→ GOAL OF THE EXERCISE: Write out the data in full, exactly as shown.

→ THE INPUT:
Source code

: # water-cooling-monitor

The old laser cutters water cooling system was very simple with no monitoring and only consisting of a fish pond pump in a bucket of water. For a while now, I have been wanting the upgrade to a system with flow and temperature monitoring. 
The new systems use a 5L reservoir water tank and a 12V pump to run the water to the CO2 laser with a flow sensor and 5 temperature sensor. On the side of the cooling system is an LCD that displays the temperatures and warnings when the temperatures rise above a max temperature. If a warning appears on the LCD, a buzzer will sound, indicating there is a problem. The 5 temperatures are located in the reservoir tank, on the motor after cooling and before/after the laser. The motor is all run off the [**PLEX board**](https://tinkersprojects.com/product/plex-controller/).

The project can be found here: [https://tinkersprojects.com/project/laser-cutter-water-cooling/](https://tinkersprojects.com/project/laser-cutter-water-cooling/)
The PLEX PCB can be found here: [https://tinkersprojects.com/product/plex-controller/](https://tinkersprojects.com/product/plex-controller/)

→ ANSWER SPACE:
Source code

: # water-cooling-monitor

The old laser cutters water cooling system was very simple with no monitoring and only consisting of a fish pond pump in a bucket of water. For a while now, I have been wanting the upgrade to a system with flow and temperature monitoring. 
The new systems use a 5L reservoir water tank and a 12V pump to run the water to the CO2 laser with a flow sensor and 5 temperature sensor. On the side of the cooling system is an LCD that displays the temperatures and warnings when the temperatures rise above a max temperature. If a warning appears on the LCD, a buzzer will sound, indicating there is a problem. The 5 temperatures are located in the reservoir tank, on the motor after cooling and before/after the laser. The motor is all run off the [**PLEX board**](https://tinkersprojects.com/product/plex-controller/).

The project can be found here: [https://tinkersprojects.com/project/laser-cutter-water-cooling/](https://tinkersprojects.com/project/laser-cutter-water-cooling/)
The PLEX PCB can be found here: [https://tinkersprojects.com/product/plex-controller/](https://tinkersprojects.com/product/plex-controller/)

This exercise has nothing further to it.